It's pretty much common knowledge around New York that the best stadium resides in the Bronx. It's got the history, the championships, the retired numbers, Monument Park, and countless other attributes that suggest that this is (or should be) true. The general consensus about Shea Stadium is that it's got the charm of a monkey whorehouse. And the majority of Mets fans can't wait to see the thing imploded, so that they'll have a place to park next year when they visit the Mets' brand new home, Citi Field.
But here's a bold statement: since the 1974-5 renovation of Yankee Stadium, the best place to watch a baseball game (without rooting interest) is in Queens.
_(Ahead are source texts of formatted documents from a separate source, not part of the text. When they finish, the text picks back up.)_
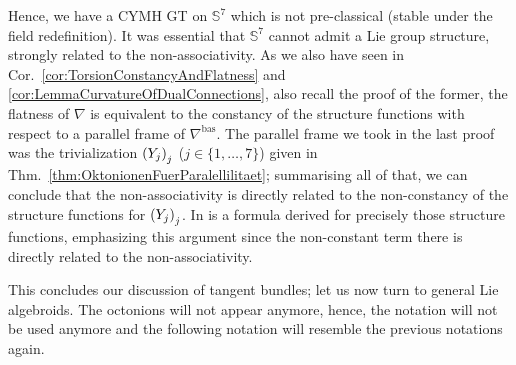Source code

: Hence, we have a CYMH GT on $\mathds{S}^7$ which is not pre-classical (stable under the field redefinition). It was essential that $\mathds{S}^7$ cannot admit a Lie group structure, strongly related to the non-associativity. As we also have seen in Cor.~\ref{cor:TorsionConstancyAndFlatness} and \ref{cor:LemmaCurvatureOfDualConnections}, also recall the proof of the former, the flatness of $\nabla$ is equivalent to the constancy of the structure functions with respect to a parallel frame of $\nabla^{\mathrm{bas}}$. The parallel frame we took in the last proof was the trivialization $\mleft( Y_j \mright)_j$ ($j \in \{1, \dotsc, 7\}$) given in Thm.~\ref{thm:OktonionenFuerParalellilitaet}; summarising all of that, we can conclude that the non-associativity is directly related to the non-constancy of the structure functions for $\mleft( Y_j \mright)_j$. In \cite[Equation (4); an ArXiv preprint]{octonions} is a formula derived for precisely those structure functions, emphasizing this argument since the non-constant term there is directly related to the non-associativity.

This concludes our discussion of tangent bundles; let us now turn to general Lie algebroids. The octonions will not appear anymore, hence, the notation will not be used anymore and the following notation will resemble the previous notations again.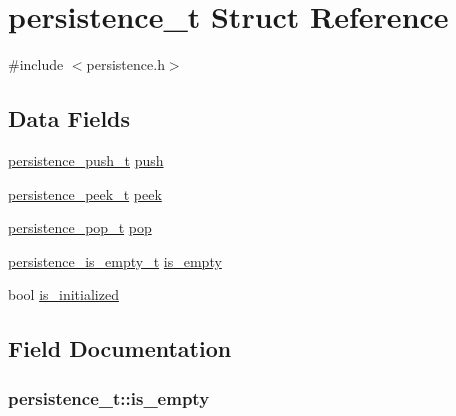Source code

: \hypertarget{structpersistence__t}{}\section{persistence\+\_\+t Struct Reference}
\label{structpersistence__t}


{\ttfamily \#include $<$persistence.\+h$>$}

\subsection*{Data Fields}
\begin{DoxyCompactItemize}
\item 
\hyperlink{persistence_8h_a7543ef4dbe6bd99c90951a9283d53c96}{persistence\+\_\+push\+\_\+t} \hyperlink{structpersistence__t_a2758707766bb59cf775f4009d179a742}{push}
\item 
\hyperlink{persistence_8h_a72b6e8035474c47c1fe02bd032015c57}{persistence\+\_\+peek\+\_\+t} \hyperlink{structpersistence__t_acbe305a2910b27cfb7c8b86371803b31}{peek}
\item 
\hyperlink{persistence_8h_a7a0e08be12607e823180cdc34226f399}{persistence\+\_\+pop\+\_\+t} \hyperlink{structpersistence__t_a557d32f781ef1250fd881db11d20a80d}{pop}
\item 
\hyperlink{persistence_8h_a1c7eb950f361106f1a9d1e802d2da115}{persistence\+\_\+is\+\_\+empty\+\_\+t} \hyperlink{structpersistence__t_ad97b1cd5318317fdd82c53da95afb5bf}{is\+\_\+empty}
\item 
bool \hyperlink{structpersistence__t_a4cf5a90e3ddbcc0f506700e150ad36b2}{is\+\_\+initialized}
\end{DoxyCompactItemize}


\subsection{Field Documentation}
\subsubsection[{\texorpdfstring{is\+\_\+empty}{is_empty}}]{ persistence\+\_\+t\+::is\+\_\+empty}\hypertarget{structpersistence__t_ad97b1cd5318317fdd82c53da95afb5bf}{}\label{structpersistence__t_ad97b1cd5318317fdd82c53da95afb5bf}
I'm not suggesting that the best team plays there, nor am I talking about what will be the case next year, when they each pull the cover off their shiny new taxpayer-funded ballparks. Nor am I saying that Shea Stadium is the most aesthetically pleasing or best place to see a game. This isn't a race to finish first. It's a race to not finish last.
The Yankee Stadium in which the Yankees play today is not the same stadium that Ruth, Gehrig, DiMaggio and Mantle called home. In fact, much more fittingly, it's the stadium that George Costanza called home. It's an eyesore, almost completely devoid of any kind of charm. Walking through its concourses is next to impossible between innings, bathrooms are ridiculously crowded, and if you stay until the last pitch, good luck getting to your car or to the train in less than 20 minutes. Parking is a complete nightmare, and it's inaccessible by Metro-North Railroad, meaning that if you're coming from Westchester and you don't want to drive, you've got to go into Manhattan to get back to the Bronx (which is like eating only peanut butter to lose weight. It may work, but it ain't right).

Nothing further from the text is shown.